To create a backup you'll have to follow 2 simple steps:

  • Make sure you already have the same file at the target location and if not, first, make a copy of a file to the target location.
  • Use the install command with the -b flag to create a backup file.

Sounds confusing? Let me help.

Step 1: Create a copy of a file (avoid if already done)

This is simple, just use the install command and specify the target file and target directory. Discussed in detail in the 1st example.
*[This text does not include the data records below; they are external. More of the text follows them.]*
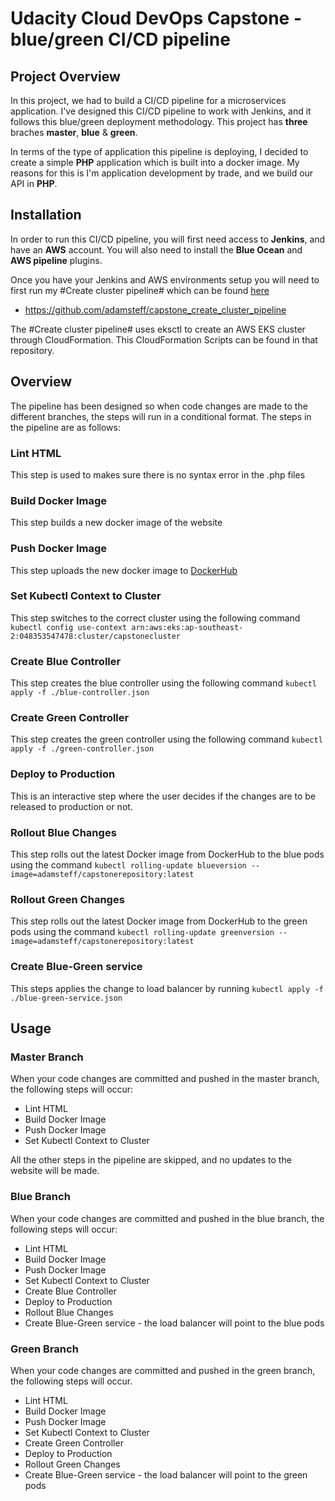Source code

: # Udacity Cloud DevOps Capstone - blue/green CI/CD pipeline

## Project Overview
In this project, we had to build a CI/CD pipeline for a microservices application. I've designed this CI/CD pipeline to work with Jenkins, and it follows this blue/green deployment methodology. This project has **three** braches **master**, **blue** & **green**.

In terms of the type of application this pipeline is deploying, I decided to create a simple **PHP** application which is built into a docker image. My reasons for this is I'm application development by trade, and we build our API in **PHP**.

## Installation
In order to run this CI/CD pipeline, you will first need access to **Jenkins**, and have an **AWS** account. You will also need to install the **Blue Ocean** and **AWS pipeline** plugins.

Once you have your Jenkins and AWS environments setup you will need to first run my #Create cluster pipeline# which can be found [here](https://github.com/adamsteff/capstone_create_cluster_pipeline) 
- https://github.com/adamsteff/capstone_create_cluster_pipeline

The #Create cluster pipeline# uses eksctl to create an AWS EKS cluster through CloudFormation. This CloudFormation Scripts can be found in that repository.

## Overview
The pipeline has been designed so when code changes are made to the different branches, the steps will run in a conditional format. The steps in the pipeline are as follows:

### Lint HTML
This step is used to makes sure there is no syntax error in the .php files

### Build Docker Image
This step builds a new docker image of the website

### Push Docker Image
This step uploads the new docker image to [DockerHub](https://cloud.docker.com) 

### Set Kubectl Context to Cluster
This step switches to the correct cluster using the following command `kubectl config use-context arn:aws:eks:ap-southeast-2:048353547478:cluster/capstonecluster` 

### Create Blue Controller
This step creates the blue controller using the following command `kubectl apply -f ./blue-controller.json`

### Create Green Controller
This step creates the green controller using the following command `kubectl apply -f ./green-controller.json`

### Deploy to Production
This is an interactive step where the user decides if the changes are to be released to production or not.

### Rollout Blue Changes
This step rolls out the latest Docker image from DockerHub to the blue pods using the command `kubectl rolling-update blueversion --image=adamsteff/capstonerepository:latest`

### Rollout Green Changes
This step rolls out the latest Docker image from DockerHub to the green pods using the command `kubectl rolling-update greenversion --image=adamsteff/capstonerepository:latest`

### Create Blue-Green service
This steps applies the change to load balancer by running `kubectl apply -f ./blue-green-service.json`

## Usage

### Master Branch
When your code changes are committed and pushed in the master branch, the following steps will occur:
- Lint HTML
- Build Docker Image
- Push Docker Image
- Set Kubectl Context to Cluster

All the other steps in the pipeline are skipped, and no updates to the website will be made.

### Blue Branch
When your code changes are committed and pushed in the blue branch, the following steps will occur:
- Lint HTML
- Build Docker Image
- Push Docker Image
- Set Kubectl Context to Cluster
- Create Blue Controller
- Deploy to Production
- Rollout Blue Changes
- Create Blue-Green service - the load balancer will point to the blue pods

### Green Branch
When your code changes are committed and pushed in the green branch, the following steps will occur.
- Lint HTML
- Build Docker Image
- Push Docker Image
- Set Kubectl Context to Cluster
- Create Green Controller
- Deploy to Production
- Rollout Green Changes
- Create Blue-Green service - the load balancer will point to the green pods
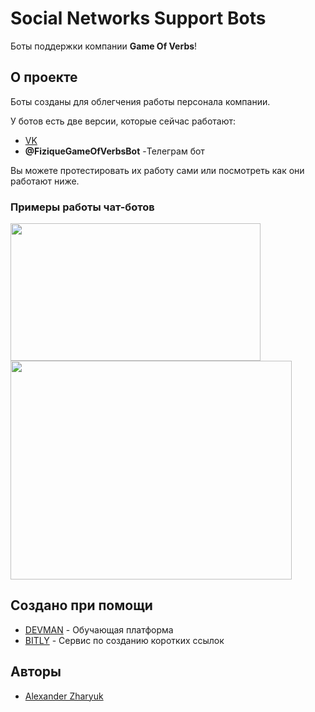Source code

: # Social Networks Support Bots 

Боты поддержки компании **Game Of Verbs**!

## О проекте

Боты созданы для облегчения работы персонала компании.

У ботов есть две версии, которые сейчас работают:

* [VK](https://vk.com/public213993013)
* **@FiziqueGameOfVerbsBot** -Телеграм бот

Вы можете протестировать их работу сами или посмотреть как они работают ниже.

### Примеры работы чат-ботов

<img src="https://github.com/AlexanderZharyuk/game-of-verbs/blob/main/vk-bot-preview.gif?raw=true" data-canonical-src="https://gyazo.com/eb5c5741b6a9a16c692170a41a49c858.png" width="400" height="220" />

<br>

<img src="https://github.com/AlexanderZharyuk/game-of-verbs/blob/main/TG-preview.gif?raw=true" data-canonical-src="https://gyazo.com/eb5c5741b6a9a16c692170a41a49c858.png" width="450" height="350" />


## Создано при помощи

* [DEVMAN](https://dvmn.org/) - Обучающая платформа
* [BITLY](https://bitly.com/) - Сервис по созданию коротких ссылок

## Авторы

* [Alexander Zharyuk](https://gist.github.com/AlexanderZharyuk)

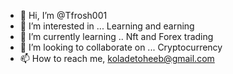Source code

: - 👋 Hi, I’m @Tfrosh001
- 👀 I’m interested in ... Learning and earning
- 🌱 I’m currently learning .. Nft and Forex trading
- 💞️ I’m looking to collaborate on ... Cryptocurrency
- 📫 How to reach me, koladetoheeb@gmail.com

<!---
Tfrosh001/Tfrosh001 is a ✨ special ✨ repository because its `README.md` (this file) appears on your GitHub profile.
You can click the Preview link to take a look at your changes.
--->
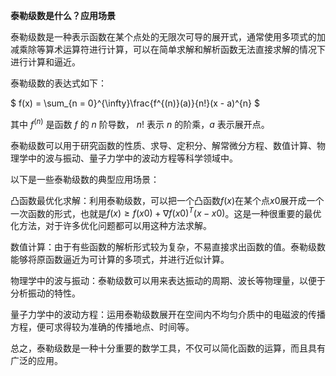 **泰勒级数是什么？应用场景**

泰勒级数是一种表示函数在某个点处的无限次可导的展开式，通常使用多项式的加减乘除等算术运算符进行计算，可以在简单求解和解析函数无法直接求解的情况下进行计算和逼近。

泰勒级数的表达式如下：

$ f(x) = \sum_{n = 0}^{\infty}\frac{f^{(n)}(a)}{n!}(x - a)^{n} $

 

其中 $f^{(n)}$ 是函数 $f$ 的 $n$ 阶导数， $n!$ 表示 $n$ 的阶乘，$a$ 表示展开点。

泰勒级数可以用于研究函数的性质、求导、定积分、解常微分方程、数值计算、物理学中的波与振动、量子力学中的波动方程等科学领域中。

以下是一些泰勒级数的典型应用场景：

凸函数最优化求解：利用泰勒级数，可以把一个凸函数$f(x)$在某个点$x0$展开成一个一次函数的形式，也就是$f(x)≥f(x0)+ \nabla f(x0)^T(x-x0)$。这是一种很重要的最优化方法，对于许多优化问题都可以用这种方法求解。

数值计算：由于有些函数的解析形式较为复杂，不易直接求出函数的值。泰勒级数能够将原函数逼近为可计算的多项式，并进行近似计算。

物理学中的波与振动：泰勒级数可以用来表达振动的周期、波长等物理量，以便于分析振动的特性。

量子力学中的波动方程：运用泰勒级数展开在空间内不均匀介质中的电磁波的传播方程，便可求得较为准确的传播地点、时间等。

总之，泰勒级数是一种十分重要的数学工具，不仅可以简化函数的运算，而且具有广泛的应用。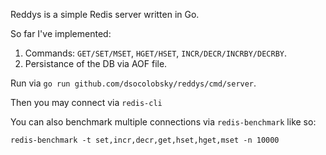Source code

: Reddys is a simple Redis server written in Go.

So far I've implemented:
1. Commands: `GET/SET/MSET`, `HGET/HSET`, `INCR/DECR/INCRBY/DECRBY`.
2. Persistance of the DB via AOF file.

Run via `go run github.com/dsocolobsky/reddys/cmd/server`.

Then you may connect via `redis-cli`

You can also benchmark multiple connections via `redis-benchmark` like so:

`redis-benchmark -t set,incr,decr,get,hset,hget,mset -n 10000`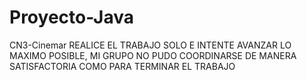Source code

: # Proyecto-Java
CN3-Cinemar
REALICE EL TRABAJO SOLO E INTENTE AVANZAR LO MAXIMO POSIBLE, MI GRUPO NO PUDO COORDINARSE DE MANERA SATISFACTORIA COMO PARA TERMINAR EL TRABAJO
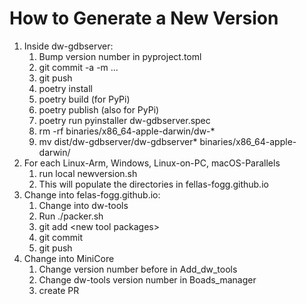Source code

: # How to Generate a New Version

1. Inside dw-gdbserver:
   1. Bump version number in pyproject.toml
   2. git commit -a -m ...
   3. git push
   4. poetry install
   5. poetry build (for PyPi)
   6. poetry publish (also for PyPi)
   7. poetry run pyinstaller dw-gdbserver.spec
   8. rm -rf binaries/x86_64-apple-darwin/dw-*
   9. mv dist/dw-gdbserver/dw-gdbserver* binaries/x86_64-apple-darwin/
2. For each Linux-Arm, Windows, Linux-on-PC, macOS-Parallels
   1. run local newversion.sh
   1. This will populate the directories in fellas-fogg.github.io
3. Change into felas-fogg.github.io:
   1. Change into dw-tools
   2. Run ./packer.sh
   3. git add \<new tool packages\>
   4. git commit
   5. git push
4. Change into MiniCore
   1. Change version number before in Add_dw_tools
   2. Change dw-tools version number in Boads_manager
   3. create PR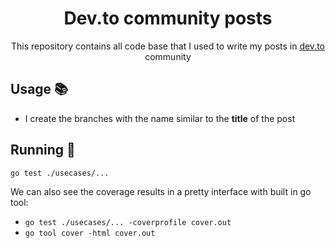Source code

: <h1 align='center'>Dev.to community posts</h1>

<p align='center'>This repository contains all code base that I used to write my posts in <a href="https://dev.to/chseki">dev.to</a> community</p>

## Usage :books:

- I create the branches with the name similar to the **title** of the post

## Running :scroll:

`go test ./usecases/...`

We can also see the coverage results in a pretty interface with built in go tool:

- `go test ./usecases/... -coverprofile cover.out`
- `go tool cover -html cover.out`
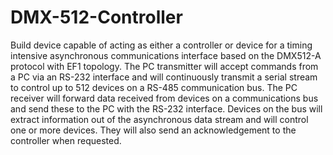 # DMX-512-Controller
Build device capable of acting as either a controller or device for a timing intensive asynchronous communications interface based on the DMX512-A protocol with EF1 topology. The PC transmitter will accept commands from a PC via an RS-232 interface and will continuously  transmit a serial stream to control up to 512 devices on a RS-485 communication bus. The PC receiver will forward data received from devices on a communications bus and send these to the PC with the RS-232 interface. Devices on the bus will extract information out of the asynchronous data stream and will control one or more devices. They will also send an acknowledgement to the controller when requested.
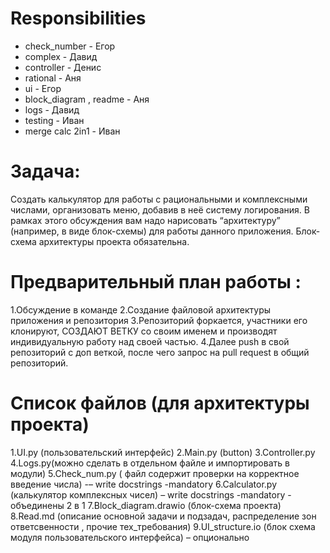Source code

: # Responsibilities

* check_number - Егор
* complex - Давид
* controller - Денис
* rational - Аня
* ui - Егор
* block_diagram , readme - Аня
* logs - Давид
* testing - Иван
* merge calc 2in1 - Иван
# Задача:
Создать калькулятор для работы с рациональными и комплексными числами, организовать меню, добавив в неё систему логирования. В рамках этого обсуждения вам надо нарисовать “архитектуру” (например, в виде блок-схемы) для работы данного приложения. Блок-схема архитектуры проекта обязательна.

# Предварительный план работы :
1.Обсуждение в команде
2.Создание файловой архитектуры приложения и репозитория
3.Репозиторий форкается, участники его клонируют, СОЗДАЮТ ВЕТКУ со своим именем и производят индивидуальную работу над своей частью.
4.Далее push в свой репозиторий с доп веткой, после чего запрос на pull request в общий репозиторий.

# Список файлов (для архитектуры проекта)
1.UI.py (пользовательский интерфейс)
2.Main.py (button)
3.Controller.py
4.Logs.py(можно сделать в отдельном файле и импортировать в модули)
5.Check_num.py ( файл содержит проверки на корректное введение числа) -– write docstrings -mandatory
6.Calculator.py (калькулятор комплексных чисел) – write docstrings -mandatory - объединены 2 в 1
7.Block_diagram.drawio (блок-схема проекта)
8.Read.md (описание основной задачи и подзадач, распределение зон ответсвенности , прочие тех_требования)
9.UI_structure.io (блок схема модуля пользовательского интерфейса) – опционально
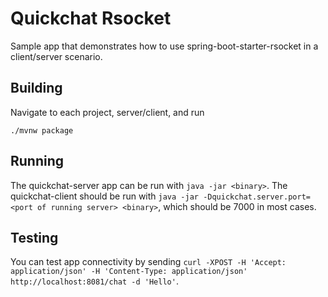 # Quickchat Rsocket

Sample app that demonstrates how to use spring-boot-starter-rsocket in a client/server scenario.

## Building
Navigate to each project, server/client, and run

`./mvnw package`

## Running
The quickchat-server app can be run with `java -jar <binary>`. The quickchat-client should be run with `java -jar -Dquickchat.server.port=<port of running server> <binary>`, which should be 7000 in most cases.

## Testing
You can test app connectivity by sending `curl -XPOST -H 'Accept: application/json' -H 'Content-Type: application/json' http://localhost:8081/chat -d 'Hello'`.
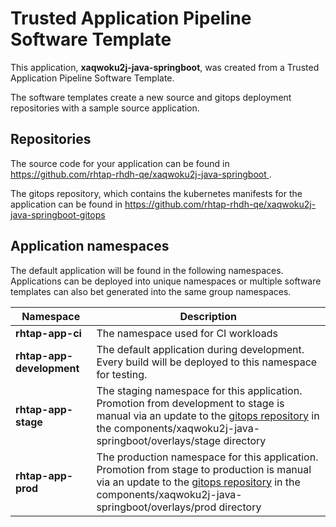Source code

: # Trusted Application Pipeline Software Template

This application, **xaqwoku2j-java-springboot**, was created from a Trusted Application Pipeline Software Template.

The software templates create a new source and gitops deployment repositories with a sample source application. 

## Repositories

The source code for your application can be found in [https://github.com/rhtap-rhdh-qe/xaqwoku2j-java-springboot ](https://github.com/rhtap-rhdh-qe/xaqwoku2j-java-springboot ).
 
The gitops repository, which contains the kubernetes manifests for the application can be found in 
[https://github.com/rhtap-rhdh-qe/xaqwoku2j-java-springboot-gitops ](https://github.com/rhtap-rhdh-qe/xaqwoku2j-java-springboot-gitops ) 

## Application namespaces 

The default application will be found in the following namespaces. Applications can be deployed into unique namespaces or multiple software templates can also bet generated into the same group namespaces.  

|  Namespace   |  Description   |  
| -------- | -------- |
| **rhtap-app-ci** | The namespace used for CI workloads |
| **rhtap-app-development** | The default application during development. Every build will be deployed to this namespace for testing. |
| **rhtap-app-stage** | The staging namespace for this application. Promotion from development to stage is manual via an update to the [gitops repository](https://github.com/rhtap-rhdh-qe/xaqwoku2j-java-springboot-gitops ) in the components/xaqwoku2j-java-springboot/overlays/stage directory |
| **rhtap-app-prod** | The production namespace for this application. Promotion from stage to production is manual via an update to the [gitops repository](https://github.com/rhtap-rhdh-qe/xaqwoku2j-java-springboot-gitops ) in the components/xaqwoku2j-java-springboot/overlays/prod directory |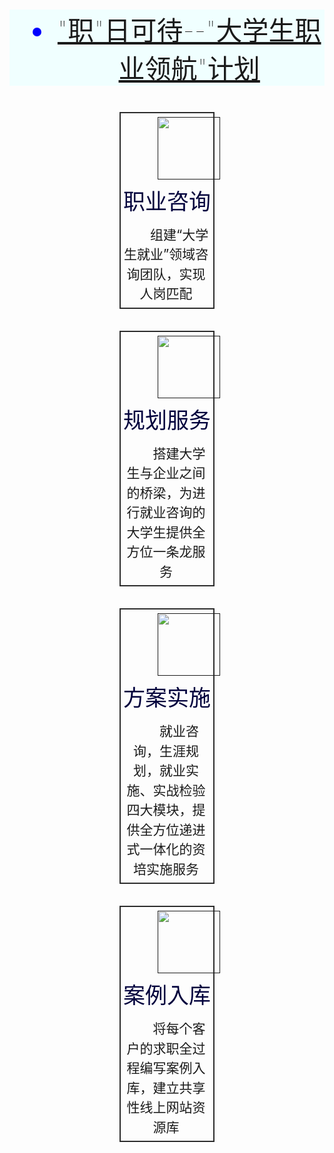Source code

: <!DOCTYPE html>
<html lang="en">
<head>
    <meta charset="UTF-8">
    <meta name="viewport" content="width=device-width, initial-scale=1.0">
    <title>"职"日可待--"大学生职业领航"计划</title>
    <style>
        ul{
            color:blue;background-color: azure;text-align: center;font-size: 3em;font-weight: 100;
        }
        img{
            width:100px;height:100px;border-width: 1px;padding-left: 40%;padding-top:4%;
        }
        .b{
            text-indent:2em;text-align: center;font-size: 1.5em;line-height: 1.5;padding-bottom:4%;padding-left:2%;padding-right:4%;
        }
        .d{
            text-align: center;font-size: 2.5em;font-weight: 100;line-height: 2;padding-bottom:2%;color:rgb(1, 1, 60);
        }
        .z{
            border-width: 2px;border-style: solid;border-color: rgb(43, 43, 43);margin-left:35%; margin-right:35%;margin-bottom:7%;
        }
    </style>
</head>
<body>
    <header>
        <ul>
            <li><a href="">"职"日可待--"大学生职业领航"计划</a></li>
        </ul>
        <!--rgb(r,g,b)-->
        <!--职业咨询-->
        <div class="z">
            <div>
                <a href="">
                    <img src="./img/1.png" alt="">
                </a>
                <div class="d">职业咨询</div>
                <div class="b">组建“大学生就业”领域咨询团队，实现人岗匹配</div>
            </div>
        </div>
        <div class="z">
            <div>
                <a href="">
                    <img src="./img/2.png" alt="">
                </a>
                <div class="d">规划服务</div>
                <div class="b">搭建大学生与企业之间的桥梁，为进行就业咨询的大学生提供全方位一条龙服务</div>
            </div>
        </div>
        <div class="z">
            <div>
                <a href="">
                    <img src="./img/3.png" alt="">
                </a>
            </div>
            <div class="d">方案实施</div>
            <div class="b">就业咨询，生涯规划，就业实施、实战检验四大模块，提供全方位递进式一体化的资培实施服务</div>
            <div> </div>
            <div> </div>
            <div> </div>
            <div> </div>
        </div>
        <div class="z">
            <div>
                <a href="">
                    <img src="./img/4.png" alt="">
                </a>
            </div>
            <div class="d">案例入库</div>
            <div class="b">将每个客户的求职全过程编写案例入库，建立共享性线上网站资源库</div>
        </div>
    </header>
</body>
</html>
So here, I copied the Test.txt file in the My_dir directory:

install Test.txt My_dir/
Steps to create a backup using the install command

Step 2: Use the -b flag to create a backup of the file

Once you have a copy of a file at the target location, use the install command to copy the same file at the same location but with the -b flag:

install -b Filename Directory_name

Previously, I copied the Test.txt file and now I will use the same but with the -b flag as shown here to create a backup:

install -b Test.txt My_dir/
Create a backup using the install command in Linux

It creates a file ending with a tilde (~) which is our backup file.

But you can change the suffix using the -S flag and choose what your heart desires:

install -b -S <suffix> Filename Directory

For example. here, I used the .bkp suffix:

install -b -S .bkp Test.txt My_dir/
Create a backup using the install command with custom suffix

Conclusion

If you are an advanced user and want to be more productive, then the install command is developed for users like you.

But if that looks too complex and confusing, then you can skip this command and use different tools instead such as using the cp command to copy files:

Using cp Command in Linux
get familiar with the cp command for copying files and directories in the Linux command line.

Or using the mkdir command to get more control over the creation of directories:

mkdir command: Create New Directories in Linux
mkdir is one of the essential Linux commands that every Linux user should know. You can create new directories using mkdir.

Once done, you can learn how you can change ownership and permissions in Linux:

Linux File Permissions and Ownership Explained with Examples
Linux file permissions explained in simpler terms. Also learn how to change the file permissions and ownership in Linux in this detailed beginner’s guide.

I hope you will find this guide helpful.